Tomorrow's Business Today
The reputational risk of the stock trade frenzy
LA massive opportunity knocks. And a PR disaster awaits, perhaps.
Since lockdown there has been a flood of new traders chancing their arm on the stock market investing for their long-term future.
AJ Bell said today it reckons there are billions to be made from these new investors. Its own App for the phone-trade crowd is called Dodl, not to be confused with the similarly named dabbl.
Abrdn is buying Interactive Investor on the same logic.
On the face of it, this all sounds good. We have been taught by the stock broking industry that it is plainly in our interests to buy what it is selling.
Historically, for many people, this turns out to be untrue. In the end markets go up, but they can stay down for longer than many of us can stay solvent. In the end, we need the cash and we have to sell no matter what the loss is.
To my mind the broking sector is a bit too casual about chasing this new breed of punter.

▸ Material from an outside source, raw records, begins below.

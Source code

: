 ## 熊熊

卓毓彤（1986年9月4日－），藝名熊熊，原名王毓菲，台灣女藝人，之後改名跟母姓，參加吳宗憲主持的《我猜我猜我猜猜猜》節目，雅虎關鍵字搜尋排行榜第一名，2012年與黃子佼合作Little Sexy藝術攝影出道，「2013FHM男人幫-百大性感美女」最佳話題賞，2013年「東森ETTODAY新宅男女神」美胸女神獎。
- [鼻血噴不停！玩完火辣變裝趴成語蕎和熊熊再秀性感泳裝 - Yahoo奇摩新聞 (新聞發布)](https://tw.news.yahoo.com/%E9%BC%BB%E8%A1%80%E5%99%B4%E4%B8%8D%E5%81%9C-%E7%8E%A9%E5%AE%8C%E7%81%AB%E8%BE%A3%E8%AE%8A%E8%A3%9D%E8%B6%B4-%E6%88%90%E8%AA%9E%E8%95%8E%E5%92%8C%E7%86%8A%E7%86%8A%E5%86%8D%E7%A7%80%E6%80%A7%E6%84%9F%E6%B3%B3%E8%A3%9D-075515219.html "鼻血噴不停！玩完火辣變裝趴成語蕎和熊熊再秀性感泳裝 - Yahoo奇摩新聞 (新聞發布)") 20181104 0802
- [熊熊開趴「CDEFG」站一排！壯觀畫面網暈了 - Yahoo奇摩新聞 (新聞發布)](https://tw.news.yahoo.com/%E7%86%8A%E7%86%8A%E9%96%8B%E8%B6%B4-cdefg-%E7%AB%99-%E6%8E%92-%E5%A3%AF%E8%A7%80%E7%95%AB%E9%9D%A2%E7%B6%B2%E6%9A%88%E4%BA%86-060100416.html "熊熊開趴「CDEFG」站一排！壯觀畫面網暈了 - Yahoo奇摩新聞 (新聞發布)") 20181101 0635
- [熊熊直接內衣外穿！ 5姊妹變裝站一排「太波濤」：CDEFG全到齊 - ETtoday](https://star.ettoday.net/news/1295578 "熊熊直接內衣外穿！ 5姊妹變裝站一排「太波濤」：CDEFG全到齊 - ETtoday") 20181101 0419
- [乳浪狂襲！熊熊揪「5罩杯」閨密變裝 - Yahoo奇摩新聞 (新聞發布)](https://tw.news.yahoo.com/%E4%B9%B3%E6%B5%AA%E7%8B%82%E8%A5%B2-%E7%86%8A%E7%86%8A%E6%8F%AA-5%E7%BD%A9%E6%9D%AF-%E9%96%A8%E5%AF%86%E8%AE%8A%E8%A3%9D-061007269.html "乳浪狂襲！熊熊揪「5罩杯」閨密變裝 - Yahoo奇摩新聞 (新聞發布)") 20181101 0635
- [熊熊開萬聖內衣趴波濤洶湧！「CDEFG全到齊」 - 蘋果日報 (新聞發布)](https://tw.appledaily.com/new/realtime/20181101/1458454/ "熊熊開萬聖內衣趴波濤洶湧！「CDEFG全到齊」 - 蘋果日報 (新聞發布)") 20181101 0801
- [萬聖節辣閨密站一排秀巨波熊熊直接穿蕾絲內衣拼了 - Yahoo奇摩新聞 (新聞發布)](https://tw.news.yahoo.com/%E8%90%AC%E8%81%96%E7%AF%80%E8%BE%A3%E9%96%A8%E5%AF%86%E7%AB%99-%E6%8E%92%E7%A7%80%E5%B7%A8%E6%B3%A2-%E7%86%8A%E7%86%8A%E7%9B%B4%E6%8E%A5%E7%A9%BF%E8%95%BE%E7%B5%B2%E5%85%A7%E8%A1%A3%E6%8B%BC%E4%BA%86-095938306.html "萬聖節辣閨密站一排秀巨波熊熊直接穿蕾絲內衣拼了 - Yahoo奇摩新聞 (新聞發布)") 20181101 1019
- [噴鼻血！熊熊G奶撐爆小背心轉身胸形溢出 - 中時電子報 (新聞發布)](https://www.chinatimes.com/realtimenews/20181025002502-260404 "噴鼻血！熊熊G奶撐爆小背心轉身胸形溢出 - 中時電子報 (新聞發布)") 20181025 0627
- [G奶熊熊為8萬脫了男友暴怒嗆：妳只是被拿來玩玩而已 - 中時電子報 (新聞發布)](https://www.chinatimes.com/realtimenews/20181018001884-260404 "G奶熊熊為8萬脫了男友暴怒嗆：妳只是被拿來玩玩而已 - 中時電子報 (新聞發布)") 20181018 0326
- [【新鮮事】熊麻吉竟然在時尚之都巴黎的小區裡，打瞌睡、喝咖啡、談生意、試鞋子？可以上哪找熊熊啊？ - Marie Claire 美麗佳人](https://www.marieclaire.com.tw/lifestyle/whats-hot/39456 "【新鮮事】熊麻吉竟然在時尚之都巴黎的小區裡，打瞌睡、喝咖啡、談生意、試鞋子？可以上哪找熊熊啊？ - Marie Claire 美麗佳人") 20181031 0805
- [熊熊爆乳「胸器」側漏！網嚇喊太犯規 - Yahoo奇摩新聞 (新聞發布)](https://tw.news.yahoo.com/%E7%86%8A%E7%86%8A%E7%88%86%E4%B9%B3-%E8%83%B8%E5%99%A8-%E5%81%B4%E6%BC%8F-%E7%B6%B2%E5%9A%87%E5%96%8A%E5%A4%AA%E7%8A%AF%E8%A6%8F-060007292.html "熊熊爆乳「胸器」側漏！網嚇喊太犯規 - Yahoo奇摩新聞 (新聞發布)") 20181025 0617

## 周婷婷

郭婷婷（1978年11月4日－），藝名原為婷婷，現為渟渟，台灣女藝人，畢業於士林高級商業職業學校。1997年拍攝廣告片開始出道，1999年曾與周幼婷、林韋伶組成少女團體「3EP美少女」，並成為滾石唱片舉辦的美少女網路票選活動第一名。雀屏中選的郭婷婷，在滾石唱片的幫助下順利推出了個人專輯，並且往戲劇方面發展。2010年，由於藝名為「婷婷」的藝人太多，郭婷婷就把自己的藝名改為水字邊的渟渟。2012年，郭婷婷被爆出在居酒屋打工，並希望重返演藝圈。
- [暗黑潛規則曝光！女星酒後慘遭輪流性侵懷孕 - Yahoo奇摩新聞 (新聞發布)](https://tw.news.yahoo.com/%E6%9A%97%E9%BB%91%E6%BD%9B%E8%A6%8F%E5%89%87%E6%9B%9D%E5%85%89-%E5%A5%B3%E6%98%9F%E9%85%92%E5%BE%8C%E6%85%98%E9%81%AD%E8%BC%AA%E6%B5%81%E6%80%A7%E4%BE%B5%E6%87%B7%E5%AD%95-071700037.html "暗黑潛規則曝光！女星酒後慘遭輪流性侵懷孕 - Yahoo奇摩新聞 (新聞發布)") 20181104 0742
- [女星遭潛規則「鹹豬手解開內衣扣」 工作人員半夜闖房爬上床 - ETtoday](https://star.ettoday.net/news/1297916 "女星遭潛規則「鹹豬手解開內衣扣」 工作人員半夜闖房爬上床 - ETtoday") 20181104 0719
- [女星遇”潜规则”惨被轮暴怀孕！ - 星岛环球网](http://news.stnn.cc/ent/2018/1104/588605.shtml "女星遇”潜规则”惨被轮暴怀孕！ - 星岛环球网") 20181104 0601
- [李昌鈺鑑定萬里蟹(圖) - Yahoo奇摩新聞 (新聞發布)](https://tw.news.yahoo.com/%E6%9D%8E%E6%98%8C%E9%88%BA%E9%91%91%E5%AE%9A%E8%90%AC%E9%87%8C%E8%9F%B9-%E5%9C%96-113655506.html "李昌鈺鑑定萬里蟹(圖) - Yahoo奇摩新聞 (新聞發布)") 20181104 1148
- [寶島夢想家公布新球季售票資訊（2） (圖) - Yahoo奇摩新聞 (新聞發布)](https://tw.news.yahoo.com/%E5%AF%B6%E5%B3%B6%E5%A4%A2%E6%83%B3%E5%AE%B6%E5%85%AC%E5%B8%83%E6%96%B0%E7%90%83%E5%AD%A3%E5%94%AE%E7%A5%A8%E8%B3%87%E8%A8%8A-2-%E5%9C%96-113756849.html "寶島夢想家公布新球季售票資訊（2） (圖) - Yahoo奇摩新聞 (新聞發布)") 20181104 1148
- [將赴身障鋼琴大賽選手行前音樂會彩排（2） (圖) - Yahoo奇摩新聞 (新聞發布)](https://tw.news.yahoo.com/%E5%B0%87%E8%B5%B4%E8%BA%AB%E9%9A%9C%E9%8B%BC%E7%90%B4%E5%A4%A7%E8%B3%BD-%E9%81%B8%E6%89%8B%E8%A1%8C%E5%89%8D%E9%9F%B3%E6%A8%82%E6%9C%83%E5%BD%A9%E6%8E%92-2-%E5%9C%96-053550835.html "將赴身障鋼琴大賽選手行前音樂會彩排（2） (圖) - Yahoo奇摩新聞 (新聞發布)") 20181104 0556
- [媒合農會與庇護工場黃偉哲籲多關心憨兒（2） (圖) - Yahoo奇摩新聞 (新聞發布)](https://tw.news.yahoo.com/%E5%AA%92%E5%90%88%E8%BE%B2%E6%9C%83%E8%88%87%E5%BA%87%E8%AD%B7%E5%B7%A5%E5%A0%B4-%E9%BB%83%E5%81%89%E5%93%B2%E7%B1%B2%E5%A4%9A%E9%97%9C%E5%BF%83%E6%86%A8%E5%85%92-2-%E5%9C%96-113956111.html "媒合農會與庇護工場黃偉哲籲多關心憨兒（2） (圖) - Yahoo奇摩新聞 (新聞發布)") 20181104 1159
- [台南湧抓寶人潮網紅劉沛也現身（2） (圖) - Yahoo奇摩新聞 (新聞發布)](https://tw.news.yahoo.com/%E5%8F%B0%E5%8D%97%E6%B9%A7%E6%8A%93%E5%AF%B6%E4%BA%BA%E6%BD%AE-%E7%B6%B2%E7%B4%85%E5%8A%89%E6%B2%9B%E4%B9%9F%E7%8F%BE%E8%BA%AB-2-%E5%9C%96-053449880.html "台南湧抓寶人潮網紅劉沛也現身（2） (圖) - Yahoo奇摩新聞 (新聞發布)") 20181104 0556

They will offer them low-commission execution-only deals, which means when it all goes horribly wrong, the brokers don’t have a legal problem.
Just a reputational one.
After each stock market crash there are a whole bunch of new people who won’t touch shares ever again.
The risk must be that since that are more new investors, there are more who stand to lose nearly everything when it turns out that individual equities are really risky.
Find Out Now did a report on all this a while back. You can read it here.
Press release of the day
Continuing our theme…nearly a quarter of adults plan to invest more in the next 12 months, up from 15% previously.
A low interest, high inflation environment is forcing us to diversify our savings practices says this from Marcus.
More and more of us are turning to unconventional asset classes. This may not end well.